### PROBLEM DESCRIPTION
Reproduce every record exactly.

### GIVEN INFORMATION
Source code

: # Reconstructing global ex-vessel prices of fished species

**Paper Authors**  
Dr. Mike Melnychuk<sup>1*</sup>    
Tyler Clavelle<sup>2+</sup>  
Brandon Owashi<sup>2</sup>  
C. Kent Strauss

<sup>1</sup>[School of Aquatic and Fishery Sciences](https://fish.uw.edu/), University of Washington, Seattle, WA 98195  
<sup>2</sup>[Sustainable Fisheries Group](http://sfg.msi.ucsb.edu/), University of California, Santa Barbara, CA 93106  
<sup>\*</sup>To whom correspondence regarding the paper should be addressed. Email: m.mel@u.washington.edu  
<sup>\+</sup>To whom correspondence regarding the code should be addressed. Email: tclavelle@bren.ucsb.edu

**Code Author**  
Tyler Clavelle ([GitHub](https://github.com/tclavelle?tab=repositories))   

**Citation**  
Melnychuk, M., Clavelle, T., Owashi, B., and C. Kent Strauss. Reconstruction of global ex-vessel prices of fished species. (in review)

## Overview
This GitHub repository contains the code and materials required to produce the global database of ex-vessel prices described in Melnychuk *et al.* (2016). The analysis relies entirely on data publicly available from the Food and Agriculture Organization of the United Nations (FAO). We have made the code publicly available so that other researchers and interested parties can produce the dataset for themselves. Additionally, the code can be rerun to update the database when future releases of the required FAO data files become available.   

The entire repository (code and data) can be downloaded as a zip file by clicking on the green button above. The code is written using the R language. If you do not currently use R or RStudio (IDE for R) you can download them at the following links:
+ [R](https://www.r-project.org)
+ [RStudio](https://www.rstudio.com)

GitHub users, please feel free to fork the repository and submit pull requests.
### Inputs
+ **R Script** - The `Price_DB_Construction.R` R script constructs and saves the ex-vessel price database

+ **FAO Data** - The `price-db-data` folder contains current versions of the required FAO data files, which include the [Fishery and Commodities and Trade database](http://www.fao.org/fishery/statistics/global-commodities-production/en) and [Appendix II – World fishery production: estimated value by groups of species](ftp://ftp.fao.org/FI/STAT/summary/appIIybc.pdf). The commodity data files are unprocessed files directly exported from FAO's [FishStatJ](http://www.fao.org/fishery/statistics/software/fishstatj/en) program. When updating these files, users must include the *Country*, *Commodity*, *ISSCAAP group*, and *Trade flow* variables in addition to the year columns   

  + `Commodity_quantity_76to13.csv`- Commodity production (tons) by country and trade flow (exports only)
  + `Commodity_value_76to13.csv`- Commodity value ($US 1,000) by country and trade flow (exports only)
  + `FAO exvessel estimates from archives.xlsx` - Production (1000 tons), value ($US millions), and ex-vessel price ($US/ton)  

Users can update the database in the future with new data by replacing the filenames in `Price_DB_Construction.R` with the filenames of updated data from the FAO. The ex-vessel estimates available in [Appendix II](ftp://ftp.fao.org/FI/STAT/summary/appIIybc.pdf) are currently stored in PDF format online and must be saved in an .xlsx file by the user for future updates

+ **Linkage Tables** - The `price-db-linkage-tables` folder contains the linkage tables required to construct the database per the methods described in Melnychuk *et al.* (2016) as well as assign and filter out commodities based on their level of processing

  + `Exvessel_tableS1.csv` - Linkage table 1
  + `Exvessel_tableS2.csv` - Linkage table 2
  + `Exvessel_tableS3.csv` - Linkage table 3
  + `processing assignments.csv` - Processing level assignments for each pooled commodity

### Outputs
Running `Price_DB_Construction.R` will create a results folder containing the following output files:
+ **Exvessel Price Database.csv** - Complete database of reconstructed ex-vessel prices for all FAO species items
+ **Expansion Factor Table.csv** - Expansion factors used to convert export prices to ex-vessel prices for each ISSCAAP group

### ANSWER FOR THIS EXERCISE
Source code

: # Reconstructing global ex-vessel prices of fished species

**Paper Authors**  
Dr. Mike Melnychuk<sup>1*</sup>    
Tyler Clavelle<sup>2+</sup>  
Brandon Owashi<sup>2</sup>  
C. Kent Strauss

<sup>1</sup>[School of Aquatic and Fishery Sciences](https://fish.uw.edu/), University of Washington, Seattle, WA 98195  
<sup>2</sup>[Sustainable Fisheries Group](http://sfg.msi.ucsb.edu/), University of California, Santa Barbara, CA 93106  
<sup>\*</sup>To whom correspondence regarding the paper should be addressed. Email: m.mel@u.washington.edu  
<sup>\+</sup>To whom correspondence regarding the code should be addressed. Email: tclavelle@bren.ucsb.edu

**Code Author**  
Tyler Clavelle ([GitHub](https://github.com/tclavelle?tab=repositories))   

**Citation**  
Melnychuk, M., Clavelle, T., Owashi, B., and C. Kent Strauss. Reconstruction of global ex-vessel prices of fished species. (in review)

## Overview
This GitHub repository contains the code and materials required to produce the global database of ex-vessel prices described in Melnychuk *et al.* (2016). The analysis relies entirely on data publicly available from the Food and Agriculture Organization of the United Nations (FAO). We have made the code publicly available so that other researchers and interested parties can produce the dataset for themselves. Additionally, the code can be rerun to update the database when future releases of the required FAO data files become available.   

The entire repository (code and data) can be downloaded as a zip file by clicking on the green button above. The code is written using the R language. If you do not currently use R or RStudio (IDE for R) you can download them at the following links:
+ [R](https://www.r-project.org)
+ [RStudio](https://www.rstudio.com)

GitHub users, please feel free to fork the repository and submit pull requests.
### Inputs
+ **R Script** - The `Price_DB_Construction.R` R script constructs and saves the ex-vessel price database

+ **FAO Data** - The `price-db-data` folder contains current versions of the required FAO data files, which include the [Fishery and Commodities and Trade database](http://www.fao.org/fishery/statistics/global-commodities-production/en) and [Appendix II – World fishery production: estimated value by groups of species](ftp://ftp.fao.org/FI/STAT/summary/appIIybc.pdf). The commodity data files are unprocessed files directly exported from FAO's [FishStatJ](http://www.fao.org/fishery/statistics/software/fishstatj/en) program. When updating these files, users must include the *Country*, *Commodity*, *ISSCAAP group*, and *Trade flow* variables in addition to the year columns   

  + `Commodity_quantity_76to13.csv`- Commodity production (tons) by country and trade flow (exports only)
  + `Commodity_value_76to13.csv`- Commodity value ($US 1,000) by country and trade flow (exports only)
  + `FAO exvessel estimates from archives.xlsx` - Production (1000 tons), value ($US millions), and ex-vessel price ($US/ton)  

Users can update the database in the future with new data by replacing the filenames in `Price_DB_Construction.R` with the filenames of updated data from the FAO. The ex-vessel estimates available in [Appendix II](ftp://ftp.fao.org/FI/STAT/summary/appIIybc.pdf) are currently stored in PDF format online and must be saved in an .xlsx file by the user for future updates

+ **Linkage Tables** - The `price-db-linkage-tables` folder contains the linkage tables required to construct the database per the methods described in Melnychuk *et al.* (2016) as well as assign and filter out commodities based on their level of processing

  + `Exvessel_tableS1.csv` - Linkage table 1
  + `Exvessel_tableS2.csv` - Linkage table 2
  + `Exvessel_tableS3.csv` - Linkage table 3
  + `processing assignments.csv` - Processing level assignments for each pooled commodity

### Outputs
Running `Price_DB_Construction.R` will create a results folder containing the following output files:
+ **Exvessel Price Database.csv** - Complete database of reconstructed ex-vessel prices for all FAO species items
+ **Expansion Factor Table.csv** - Expansion factors used to convert export prices to ex-vessel prices for each ISSCAAP group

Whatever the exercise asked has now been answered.